In this subsection, to verify the feasibility of our method, we conduct experiments on several different public benchmark datasets. They are the KPI and NAB datasets that are often used to perform experiments in time series anomaly detection. Normal and abnormal are already marked in these datasets. The KPI dataset is from the AIOps Challenge held by Tsinghua University in 2018 [29]. Many Internet companies monitor the data generated by various performance indicators in order to ensure the stability of web services, such as CPU usage and server health, and other performance indicators. We randomly selected two time series from the KPI dataset for experiments. The NAB dataset, provided by artificial neural network company Numenta, contains a variety of streaming data in real-time applications, consisting of multiple labeled real-world and artificial time series data files. We selected the CPU usage of Amazon Web Services (AWS) servers and AWS EC2 servers collected by the Amazon Cloudwatch service as our dataset. Table 4 lists the data such as size, mean, standard deviation, and anomaly ratio of the four datasets, and it can be seen that these four datasets are significantly different. We divided each data set into two parts: training set and test set, because our model needs to use normal data to train, so we removed the abnormality in the training data and got normal data. Outliers in the test set are reserved for testing.

Table 5 shows the experimental results. It can be clearly seen that our method outperforms other methods on these four public datasets. The accuracy of our model on these datasets is different. The F1-score of most datasets is above 0.9, and most datasets have achieved a 100% recall rate, which indicates that the number of false negatives is low. Because of the diversity of KPI and NAB datasets, some are cyclical, and some are unstable and fluctuating. This proves that our method performs well, can also detect different types of data anomalies, and has good generalization ability.

5. Conclusion

In this paper, we propose VAE-based MHSA-LSTM, an unsupervised deep learning-based method for anomaly detection in time series. The method can be divided into two stages. One is the model training stage. First, the variational autoencoder model is pretrained, and the features of normal data are learned, which can form stable local features in each window. The second is the anomaly detection stage, which uses the learning ability of the LSTM model for temporal representation and the feature extraction ability of the self-attention mechanism to identify anomalies based on the anomaly scores of the sample reconstruction calculation window. The VAE-based MHSA-LSTM combines encoder-decoder, generator, and multihead self-attention mechanism, which can detect all types of anomalies more comprehensively, quickly, and accurately. In the experimental part, we apply VAE-based MHSA-LSTM to the QAR dataset generated by real-world flights. Compared with several other classical reconstruction-based time series anomaly detection methods, the results show that our method has a better effect. In addition, we also applied our method on other public datasets with stable results.

Although our method achieves good performance and can accurately detect anomalies, there are still some limitations. Our model needs to be trained on the training data before anomaly detection, and the training set must ensure that there is no abnormal data. This presents some difficulties with the collection and processing of data.
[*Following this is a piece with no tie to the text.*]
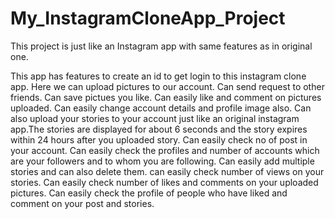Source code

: # My_InstagramCloneApp_Project
This project is just like an Instagram app with same features as in original one.

This app has features to create an id to get login to this instagram clone app. Here we can upload pictures to our account. Can send request to other friends. Can save pictues you like. Can easily like and comment on pictures uploaded. Can easily change account details and profile image also. Can also upload your stories to your account just like an original instagram app.The stories are displayed for about 6 seconds and the story expires within 24 hours after you uploaded story. Can easily check no of post in your account. Can easily check the profiles and number of accounts which are your followers and to whom you are following. Can easily add multiple stories and can also delete them. can easily check number of views on your stories. Can easily check number of likes and comments on your uploaded pictures. Can easily check the profile of people who have liked and comment on your post and stories.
Therefore, in the future, we will explore the space for further development based on some of the ideas presented in this article.

Data Availability

The data used in this study are available from the corresponding author upon request.

Conflicts of Interest

The authors have no conflicts of interest to declare that are relevant to the content of this article.

Acknowledgments

This work was supported by the project of Natural Science Foundation of China (Nos. 61402329 and 61972456) and the Natural Science Foundation of Tianjin (Nos. 19JCYBJC15400 and 21YDTPJC00440).